Minor ready for big leagues

June 5, 2009

minor300x420ncaa.jpg(Photo by John Russell)

NASHVILLE, Tenn. (AP) — Mike Minor hopes he is the next Vanderbilt player to make it in the major leagues.

Minor thought long and hard before rejecting a $750,000 offer from Tampa Bay as a 13th-round pick coming out of high school in 2006.

“When you have that in your face, it’s kind of difficult to walk away from,” Minor said.

He’ll soon be glad he resisted that temptation.

After three years with the Commodores, Minor is expected to be a top-10 pick in Tuesday’s amateur draft — and could go as high as No. 3. Wherever he goes, it’s going to be for a lot more money.

Thanks in part to Jeremy Sowers, David Price and Pedro Alvarez.

All former Vanderbilt standouts, Sowers is now in Cleveland, Price was the top pick in 2007 and Alvarez was No. 2 overall a year ago.

“If there had not been a resume, I don’t know if we would’ve kept him or not,” said Vanderbilt coach Tim Corbin. “But we’ve shown that we can develop kids, and we’ve shown even the highly drafted kids better themselves after they come here.”

Mike and Shirley Minor also wanted their son in college instead of working his way through the minor leagues coming out of tiny Forrest High School in Chapel Hill, 45 minutes south of Nashville.

Corbin says Minor won’t be the minors long.

“He’s going to get to the big leagues quick because he can pitch,” Corbin said. “Mikey is a warrior.

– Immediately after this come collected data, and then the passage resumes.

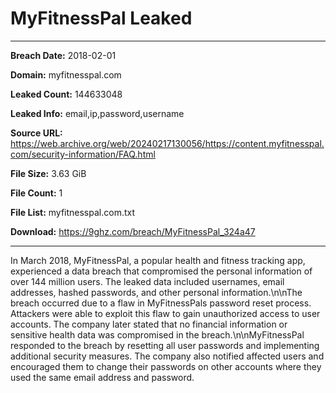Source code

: # MyFitnessPal Leaked

------------
**Breach Date:** 2018-02-01

**Domain:** myfitnesspal.com

**Leaked Count:** 144633048

**Leaked Info:** email,ip,password,username

**Source URL:** https://web.archive.org/web/20240217130056/https://content.myfitnesspal.com/security-information/FAQ.html

**File Size:** 3.63 GiB

**File Count:** 1

**File List:** myfitnesspal.com.txt

**Download:** https://9ghz.com/breach/MyFitnessPal_324a47

------------
In March 2018, MyFitnessPal, a popular health and fitness tracking app, experienced a data breach that compromised the personal information of over 144 million users. The leaked data included usernames, email addresses, hashed passwords, and other personal information.\n\nThe breach occurred due to a flaw in MyFitnessPals password reset process. Attackers were able to exploit this flaw to gain unauthorized access to user accounts. The company later stated that no financial information or sensitive health data was compromised in the breach.\n\nMyFitnessPal responded to the breach by resetting all user passwords and implementing additional security measures. The company also notified affected users and encouraged them to change their passwords on other accounts where they used the same email address and password.

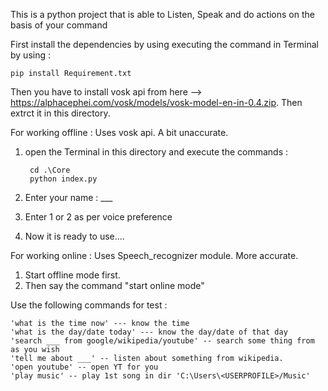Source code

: This is a python project that is able to Listen, Speak and do actions on the basis of your command

First install the dependencies by using executing the command in Terminal by using : 

    pip install Requirement.txt

Then you have to install vosk api from here --> https://alphacephei.com/vosk/models/vosk-model-en-in-0.4.zip.
Then extrct it in this directory.


For working offline :
    Uses vosk api. A bit unaccurate.

1. open the Terminal in this directory and execute the commands : 
        
        cd .\Core
        python index.py

2. Enter your name : ___
3. Enter 1 or 2 as per voice preference
4. Now it is ready to use....

For working online :
    Uses Speech_recognizer module. More accurate.

1. Start offline mode first.
2. Then say the command "start online mode"



Use the following commands for test :

    'what is the time now' --- know the time
    'what is the day/date today' --- know the day/date of that day
    'search ___ from google/wikipedia/youtube' -- search some thing from as you wish
    'tell me about ___' -- listen about something from wikipedia.
    'open youtube' -- open YT for you
    'play music' -- play 1st song in dir 'C:\Users\<USERPROFILE>/Music'
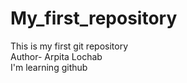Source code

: # My_first_repository
This is my first git repository
<br>
Author- Arpita Lochab
<br>
I'm learning github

When he gets to the league my wife and I will be there to watch him … if we can get some tickets.”

Minor is the sixth of seven children and it wasn’t easy making his mark in a big family.

“Lucky for him he was child No. 6,” his mother, Shirley, said with a laugh.

Playing professional baseball has been Minor’s goal since he was about 6.

All his older brothers and sisters played sports growing up, from football to basketball to wrestling or softball. But his mother said they weren’t as committed as her youngest son was to baseball.

“Mikey always looked at it like it was a job. He needed to go to practice. He needed to go to the game. He needed to be there. It was something very early on we knew it was what he wanted,” she said. “We did what we had to do. We worked as much as we could to make the money to where he needed to go because it was his dream.”

His father readily admits they probably couldn’t have done it if Minor had been among the middle children. Plus, he and his wife had watched their other children drift away from sports as they got older. So they tried to learn from those earlier experiences once they realized their youngest son’s dedication to baseball.

“It wasn’t as costly a burden on us as if all the kids were still at home,” his father said. “It helped him being one of the last boys going out of the household. It gives extra money to spend on him.”

And the Minors did just that.

His father got Minor pitching coaches starting when he was 12, got him on traveling teams and took his son to a couple of showcases including one in Florida, and college camps at Georgia, Mississippi and Vanderbilt.

The results were undeniable.

Minor won 12 of his 13 games as a senior via shutout and posted a ridiculous 0.08 ERA with 188 strikeouts in 86 innings in helping Forrest, a school with fewer than 400 students, to a state runner-up finish. He also played basketball all four years.

He arrived at Vanderbilt to compete in the Southeastern Conference and started as a freshman with his fastball and changeup. He went 9-1 with a 3.09 ERA. He added a slider for his sophomore season and a curveball for his junior year.

“He’s no longer that guy you can sit on a fastball and changeup,” Corbin said.

Minor also played for the USA National Team the past two summers, going 3-0 with a 0.75 ERA in 2008 with 37 strikeouts in 36 innings for a team that went 24-0. He was named 2008 Summer Player of the Year by Baseball America.

He also worked with Vanderbilt’s strength and pitching coaches on his fitness. Now the velocity on his fastball actually improves during a game instead of dropping off.

“He’s really, really trained his body well,” Corbin said. “He’s trained like an animal. The sacrifice he’s paid from weightlifting has really helped him in this field.”

Minor finished the NCAA tournament with a 6-6 record and 3.90 ERA — mostly a result of couple of tough outings. He gave up seven earned runs at South Carolina and five against Tennessee on May 15.

Each time, he came back with nine strong innings and victories. His best came May 20 to start the SEC tournament against top-seeded LSU in a 4-1 win that helped clinch a fourth straight NCAA tournament berth for the Commodores.

“I love the pressure. … That’s what I strive for in this game,” Minor said. “That’s why I play. That competition of playing the best team, pitching against the best team.”

That’s part of his perfectionist drive, his mother says.

“He’s always been his own worst critic, and he’s the one who beats himself up the most,” she said. “It’s good because it’s gotten him where he’s at now, keeps him focused.”